Indeed, if Ebola is transmitted sexually even after the virus has been flushed out of the rest of the body (apart from the testes), then we should have seen more cases considering the number of surviving males. Is this a case of under reporting? Possibly. Liberia, a massive Ebola hotspot, has launched a testing program for surviving males, but Guinea has not. Clearly, Ebola has a lot more secrets than doctors bargained for.

A study which surveyed Ebola survivors from the 2014-2015 outbreak  found 90 percent had chronic joint pain and 98 percent had poor appetites or an aversion to food. Some of these have been put on the emotional and physical strain that the disease had instated in the survivors, but it could be that these patients were still carrying the virus. Take the case of Dr. Ian Crozier, who worked in Sierra Leone and unfortunately contacted the virus. Though the rest of his body was Ebola free post treatment, his eyes were teeming with the virus which almost had him blind. Standard tests would have surely missed a positive detection. Another study reports how the Ebola lingered in the uterus of two pregnant women.

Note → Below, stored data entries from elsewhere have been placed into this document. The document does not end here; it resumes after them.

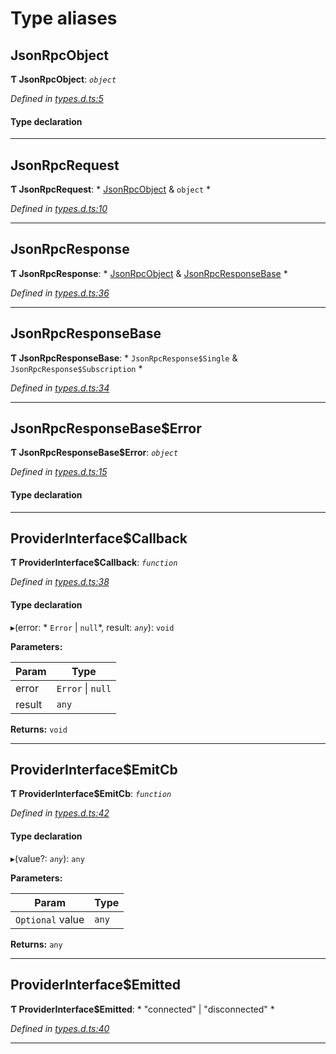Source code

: 

# Type aliases

<a id="jsonrpcobject"></a>

##  JsonRpcObject

**Ƭ JsonRpcObject**: *`object`*

*Defined in [types.d.ts:5](https://github.com/polkadot-js/api/blob/60d874c/packages/api-provider/src/types.d.ts#L5)*

#### Type declaration

___
<a id="jsonrpcrequest"></a>

##  JsonRpcRequest

**Ƭ JsonRpcRequest**: * [JsonRpcObject](_types_d_.md#jsonrpcobject) & `object`
*

*Defined in [types.d.ts:10](https://github.com/polkadot-js/api/blob/60d874c/packages/api-provider/src/types.d.ts#L10)*

___
<a id="jsonrpcresponse"></a>

##  JsonRpcResponse

**Ƭ JsonRpcResponse**: * [JsonRpcObject](_types_d_.md#jsonrpcobject) & [JsonRpcResponseBase](_types_d_.md#jsonrpcresponsebase)
*

*Defined in [types.d.ts:36](https://github.com/polkadot-js/api/blob/60d874c/packages/api-provider/src/types.d.ts#L36)*

___
<a id="jsonrpcresponsebase"></a>

##  JsonRpcResponseBase

**Ƭ JsonRpcResponseBase**: * `JsonRpcResponse$Single` & `JsonRpcResponse$Subscription`
*

*Defined in [types.d.ts:34](https://github.com/polkadot-js/api/blob/60d874c/packages/api-provider/src/types.d.ts#L34)*

___
<a id="jsonrpcresponsebase_error"></a>

##  JsonRpcResponseBase$Error

**Ƭ JsonRpcResponseBase$Error**: *`object`*

*Defined in [types.d.ts:15](https://github.com/polkadot-js/api/blob/60d874c/packages/api-provider/src/types.d.ts#L15)*

#### Type declaration

___
<a id="providerinterface_callback"></a>

##  ProviderInterface$Callback

**Ƭ ProviderInterface$Callback**: *`function`*

*Defined in [types.d.ts:38](https://github.com/polkadot-js/api/blob/60d874c/packages/api-provider/src/types.d.ts#L38)*

#### Type declaration
▸(error: * `Error` &#124; `null`*, result: *`any`*): `void`

**Parameters:**

| Param | Type |
| ------ | ------ |
| error |  `Error` &#124; `null`|
| result | `any` |

**Returns:** `void`

___
<a id="providerinterface_emitcb"></a>

##  ProviderInterface$EmitCb

**Ƭ ProviderInterface$EmitCb**: *`function`*

*Defined in [types.d.ts:42](https://github.com/polkadot-js/api/blob/60d874c/packages/api-provider/src/types.d.ts#L42)*

#### Type declaration
▸(value?: *`any`*): `any`

**Parameters:**

| Param | Type |
| ------ | ------ |
| `Optional` value | `any` |

**Returns:** `any`

___
<a id="providerinterface_emitted"></a>

##  ProviderInterface$Emitted

**Ƭ ProviderInterface$Emitted**: * "connected" &#124; "disconnected"
*

*Defined in [types.d.ts:40](https://github.com/polkadot-js/api/blob/60d874c/packages/api-provider/src/types.d.ts#L40)*

___


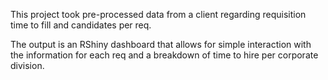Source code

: This project took pre-processed data from a client regarding requisition time to fill and candidates per req.

The output is an RShiny dashboard that allows for simple interaction with the information for each req and a breakdown of time to hire per corporate division.
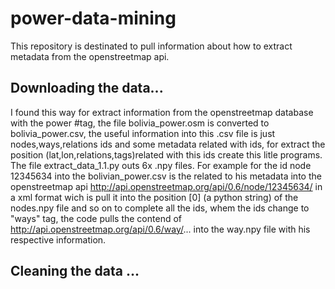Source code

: # power-data-mining
This repository is destinated to pull information about how to extract metadata from the openstreetmap api.
## Downloading the data...
I found this way for extract information from the openstreetmap database with the power #tag, the file bolivia_power.osm is converted to bolivia_power.csv, the useful information into this .csv file is just nodes,ways,relations ids and some metadata related with ids, for extract the position (lat,lon,relations,tags)related with this ids create this litle programs.
The file extract_data_1.1.py outs 6x .npy  files. For example for the id node 12345634 into the bolivian_power.csv is the related to his metadata into the openstreetmap api http://api.openstreetmap.org/api/0.6/node/12345634/ in a xml format wich is pull it into the position [0] (a python string) of the  nodes.npy file and so on  to complete all the ids, whem the ids change to "ways" tag, the code pulls the contend of http://api.openstreetmap.org/api/0.6/way/... into the way.npy file with his respective information.

## Cleaning the data ...
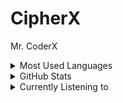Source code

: # CipherX

Mr. CoderX

<details>
<summary>Most Used Languages</summary>
<a href="https://github.com/CipherX1-ops">
<p align="center">
  <img width="350" height="125" src="https://github-readme-stats.vercel.app/api/top-langs/?username=CipherX1-ops&show_icons=true&title_color=30F229&icon_color=F2F407&text_color=F9F9F9&bg_color=000000&hide_border=true"" alt="CipherX github stats">
</p>
</a>
</details>

<details>
<summary>GitHub Stats</summary>
<a href="https://github.com/CipherX1-ops">
<p align="center">
<img width="460" height="300" src="https://github-readme-stats.vercel.app/api?username=CipherX1-ops&count_private=true&show_icons=true&title_color=30F229&icon_color=F2F407&text_color=F9F9F9&bg_color=000000&hide_border=true">
<img width="460" height="300" src="https://github-readme-streak-stats.herokuapp.com/?user=CipherX1-ops&theme=chartreuse-dark&hide_border=True">
</p>
</a>
</details>

<details>
<summary>Currently Listening to</summary>
<img src="https://now-playing-codestackr.vercel.app/api/spotify-playing" alt="WIZ KHALIFA Spotify Playing" width="400" />
</p>
</a>
</details>
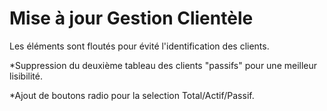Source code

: Mise à jour Gestion Clientèle
=============

Les éléments sont floutés pour évité l'identification des clients.


*Suppression du deuxième tableau des clients "passifs" pour une meilleur lisibilité.

*Ajout de boutons radio pour la selection Total/Actif/Passif.
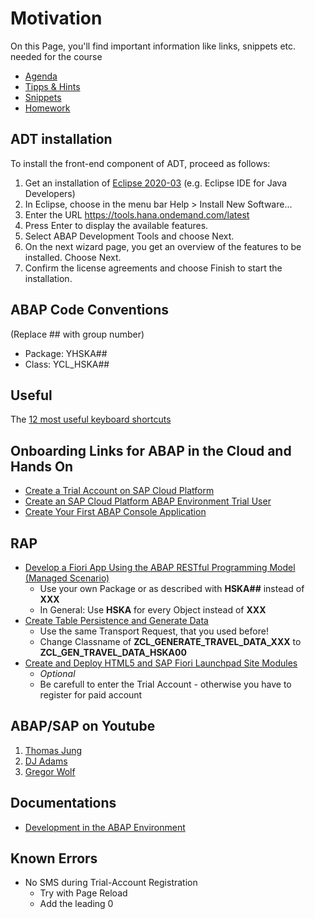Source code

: # Motivation

On this Page, you'll find important information like links, snippets etc. needed for the course

* [Agenda](agenda.md)
* [Tipps & Hints](hints.md)
* [Snippets](snippets.md)
* [Homework](homework.md)

## ADT installation

To install the front-end component of ADT, proceed as follows:

1. Get an installation of [Eclipse 2020-03](https://www.eclipse.org/downloads/packages/release/2020-03/r) (e.g. Eclipse IDE for Java Developers)
2. In Eclipse, choose in the menu bar Help > Install New Software...
3. Enter the URL <https://tools.hana.ondemand.com/latest>
4. Press Enter to display the available features.
5. Select ABAP Development Tools and choose Next.
6. On the next wizard page, you get an overview of the features to be installed. Choose Next.
7. Confirm the license agreements and choose Finish to start the installation.
<!-- Quelle: https://tools.hana.ondemand.com/#abap -->

## ABAP Code Conventions

(Replace ## with group number)

* Package: YHSKA##
* Class: YCL_HSKA##

## Useful

The [12 most useful keyboard shortcuts](ABAP_Shortcuts.md)

## Onboarding Links for ABAP in the Cloud and Hands On

* [Create a Trial Account on SAP Cloud Platform](https://developers.sap.com/tutorials/hcp-create-trial-account.html)
* [Create an SAP Cloud Platform ABAP Environment Trial User](https://developers.sap.com/tutorials/abap-environment-trial-onboarding.html)
* [Create Your First ABAP Console Application](https://developers.sap.com/tutorials/abap-environment-console-application.html)

## RAP

* [Develop a Fiori App Using the ABAP RESTful Programming Model (Managed Scenario)](https://developers.sap.com/group.abap-env-restful-managed.html)
  * Use your own Package or as described with **HSKA##** instead of **XXX**
  * In General: Use **HSKA** for every Object instead of **XXX**
* [Create Table Persistence and Generate Data](https://developers.sap.com/tutorials/abap-environment-persistence.html)
  * Use the same Transport Request, that you used before!
  * Change Classname of **ZCL_GENERATE_TRAVEL_DATA_XXX** to **ZCL_GEN_TRAVEL_DATA_HSKA00**
* [Create and Deploy HTML5 and SAP Fiori Launchpad Site Modules](https://developers.sap.com/tutorials/abap-environment-deploy-cf-production.html)
  * *Optional*
  * Be carefull to enter the Trial Account - otherwise you have to register for paid account

## ABAP/SAP on Youtube

1. [Thomas Jung](https://www.youtube.com/user/ThomasJung1)
2. [DJ Adams](https://www.youtube.com/user/qmacro99)
3. [Gregor Wolf](https://www.youtube.com/user/lupomania)

## Documentations

- [Development in the ABAP Environment](https://help.sap.com/viewer/65de2977205c403bbc107264b8eccf4b/Cloud/en-US/31367ef6c3e947059e0d7c1cbfcaae93.html)

## Known Errors

* No SMS during Trial-Account Registration
  * Try with Page Reload
  * Add the leading 0
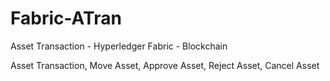 # Fabric-ATran
Asset Transaction - Hyperledger Fabric - Blockchain

Asset Transaction, 
Move Asset, 
Approve Asset, 
Reject Asset, 
Cancel Asset

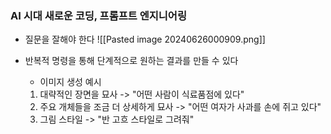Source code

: 

### AI 시대 새로운 코딩, 프롬프트 엔지니어링
- 질문을 잘해야 한다
![[Pasted image 20240626000909.png]]


- 반복적 명령을 통해 단계적으로 원하는 결과를 만들 수 있다
	- 이미지 생성 예시
	1. 대략적인 장면을 묘사 -> "어떤 사람이 식료품점에 있다"
	2. 주요 개체들을 조금 더 상세하게 묘사 -> "어떤 여자가 사과를 손에 쥐고 있다"
	3. 그림 스타일 -> "반 고흐 스타일로 그려줘"


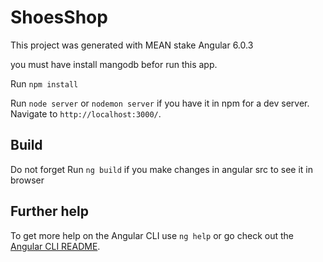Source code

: # ShoesShop

This project was generated with MEAN stake Angular 6.0.3

you must have install mangodb befor run this app.

Run `npm install`

Run `node server` or `nodemon server` if you have it in npm for a dev server. Navigate to `http://localhost:3000/`.

## Build
Do not forget Run `ng build` if you make changes in angular src to see it in browser

## Further help
To get more help on the Angular CLI use `ng help` or go check out the [Angular CLI README](https://github.com/angular/angular-cli/blob/master/README.md).
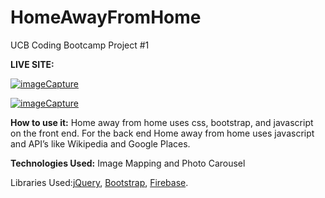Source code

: # HomeAwayFromHome
UCB Coding Bootcamp Project #1 


<strong>LIVE SITE:</strong>

<a href="https://media.giphy.com/media/xUOwGjCzScv4vdRUuk/giphy.gif"><img src="https://media.giphy.com/media/xUOwGjCzScv4vdRUuk/giphy.gif" title="imageCapture"/></a>

<a href="https://media.giphy.com/media/l4pTl5jJGgclxPmwg/giphy.gif"><img src="https://media.giphy.com/media/l4pTl5jJGgclxPmwg/giphy.gif" title="imageCapture"/></a>


<strong>How to use it:</strong> Home away from home uses css, bootstrap, and javascript on the front end. For the back end Home away from home uses javascript and API’s like Wikipedia and Google Places.

<strong>Technologies Used:</strong> Image Mapping and Photo Carousel

Libraries Used:[jQuery](https://jquery.com/), [Bootstrap](https://getbootstrap.com/), [Firebase](https://firebase.google.com/).
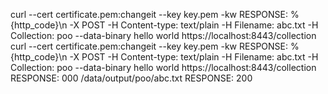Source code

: curl --cert certificate.pem:changeit --key key.pem -kw RESPONSE: %{http_code}\n -X POST -H Content-type: text/plain -H Filename: abc.txt -H Collection: poo --data-binary hello world https://localhost:8443/collection
curl --cert certificate.pem:changeit --key key.pem -kw RESPONSE: %{http_code}\n -X POST -H Content-type: text/plain -H Filename: abc.txt -H Collection: poo --data-binary hello world https://localhost:8443/collection
RESPONSE: 000
/data/output/poo/abc.txt
RESPONSE: 200

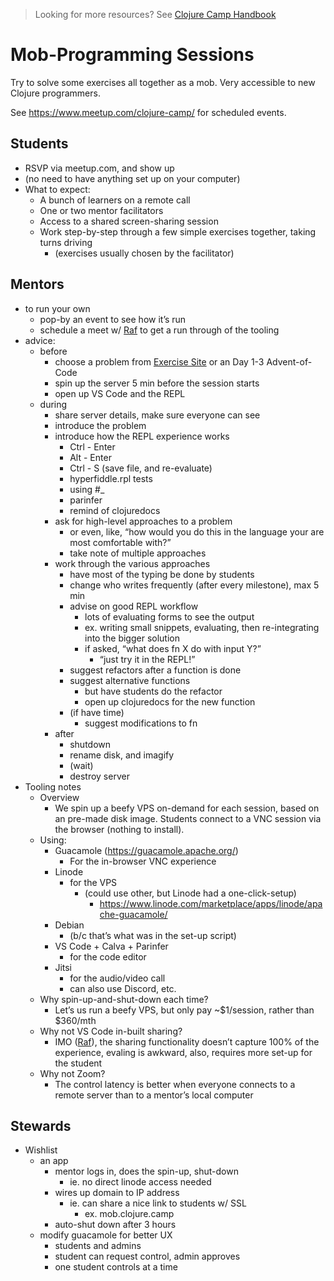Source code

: > Looking for more resources? See [Clojure Camp Handbook](README.md)

# Mob-Programming Sessions

Try to solve some exercises all together as a mob. Very accessible to new Clojure programmers.

See https://www.meetup.com/clojure-camp/ for scheduled events.

## Students

- RSVP via meetup.com, and show up
- (no need to have anything set up on your computer)
- What to expect:
  - A bunch of learners on a remote call
  - One or two mentor facilitators
  - Access to a shared screen-sharing session
  - Work step-by-step through a few simple exercises together, taking turns driving
    - (exercises usually chosen by the facilitator)

## Mentors

- to run your own
  - pop-by an event to see how it’s run
  - schedule a meet w/ [Raf](mentors.md) to get a run through of the tooling
- advice:
  - before
    - choose a problem from [Exercise Site](exercise.md) or an Day 1-3 Advent-of-Code
    - spin up the server 5 min before the session starts
    - open up VS Code and the REPL
  - during
    - share server details, make sure everyone can see
    - introduce the problem
    - introduce how the REPL experience works
      - Ctrl - Enter
      - Alt - Enter
      - Ctrl - S (save file, and re-evaluate)
      - hyperfiddle.rpl tests
      - using #\_
      - parinfer
      - remind of clojuredocs
    - ask for high-level approaches to a problem
      - or even, like, “how would you do this in the language your are most comfortable with?”
      - take note of multiple approaches
    - work through the various approaches
      - have most of the typing be done by students
      - change who writes frequently (after every milestone), max 5 min
      - advise on good REPL workflow
        - lots of evaluating forms to see the output
        - ex. writing small snippets, evaluating, then re-integrating into the bigger solution
        - if asked, “what does fn X do with input Y?”
          - “just try it in the REPL!”
      - suggest refactors after a function is done
      - suggest alternative functions
        - but have students do the refactor
        - open up clojuredocs for the new function
      - (if have time)
        - suggest modifications to fn
    - after
      - shutdown
      - rename disk, and imagify
      - (wait)
      - destroy server
- Tooling notes
  - Overview
    - We spin up a beefy VPS on-demand for each session, based on an pre-made disk image. Students connect to a VNC session via the browser (nothing to install).
  - Using:
    - Guacamole (https://guacamole.apache.org/)
      - For the in-browser VNC experience
    - Linode
      - for the VPS
        - (could use other, but Linode had a one-click-setup)
          - https://www.linode.com/marketplace/apps/linode/apache-guacamole/
    - Debian
      - (b/c that’s what was in the set-up script)
    - VS Code + Calva + Parinfer
      - for the code editor
    - Jitsi
      - for the audio/video call
      - can also use Discord, etc.
  - Why spin-up-and-shut-down each time?
    - Let’s us run a beefy VPS, but only pay ~$1/session, rather than $360/mth
  - Why not VS Code in-built sharing?
    - IMO ([Raf](mentors.md)), the sharing functionality doesn’t capture 100% of the experience, evaling is awkward, also, requires more set-up for the student
  - Why not Zoom?
    - The control latency is better when everyone connects to a remote server than to a mentor’s local computer

## Stewards

- Wishlist
  - an app
    - mentor logs in, does the spin-up, shut-down
      - ie. no direct linode access needed
    - wires up domain to IP address
      - ie. can share a nice link to students w/ SSL
        - ex. mob.clojure.camp
    - auto-shut down after 3 hours
  - modify guacamole for better UX
    - students and admins
    - student can request control, admin approves
    - one student controls at a time

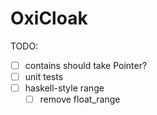 # OxiCloak

TODO:
- [ ] contains should take Pointer?
- [ ] unit tests
- [ ] haskell-style range
   - [ ] remove float_range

This begs the question: why won’t Ebola go away for good? Speaking to NPR, Ilhem Messaoudi, a viral immunologist and professor of biomedical sciences at the University of California, Riverside, says the immune system stays away from critical locations in the body like the “eyes, brain, placenta, fetus, testes, joint spaces and central nervous system,” where it could actually do more damage than good, mistaking healthy cells for the infectious kind. This makes them great places for viruses to hide, and Ebola isn’t alone. Other viruses like hepatitis B or herpes viruses do it too. But Messaoudi says this shouldn’t had been the case with Ebola, which has a tiny genome compared to other viruses that linger in off limits locations for the immune system. “Acute viruses like influenza, Ebola, yellow fever, West Nile [virus] — they infect, they replicate, and they’re cleared. That’s just how we’ve always thought of them. I’ve never heard of a yellow fever reservoir or a West Nile reservoir. Maybe they exist, and we just don’t know about it,” Messaoudi said.

Recognizing the need for more data,  the U.S. National Institute of Allergy and Infectious Diseases and the Ministry of Health of Liberia launched a five-year program that will follow 1,500 survivors from the latest Ebola outbreak, along with 6,000 of their close contacts.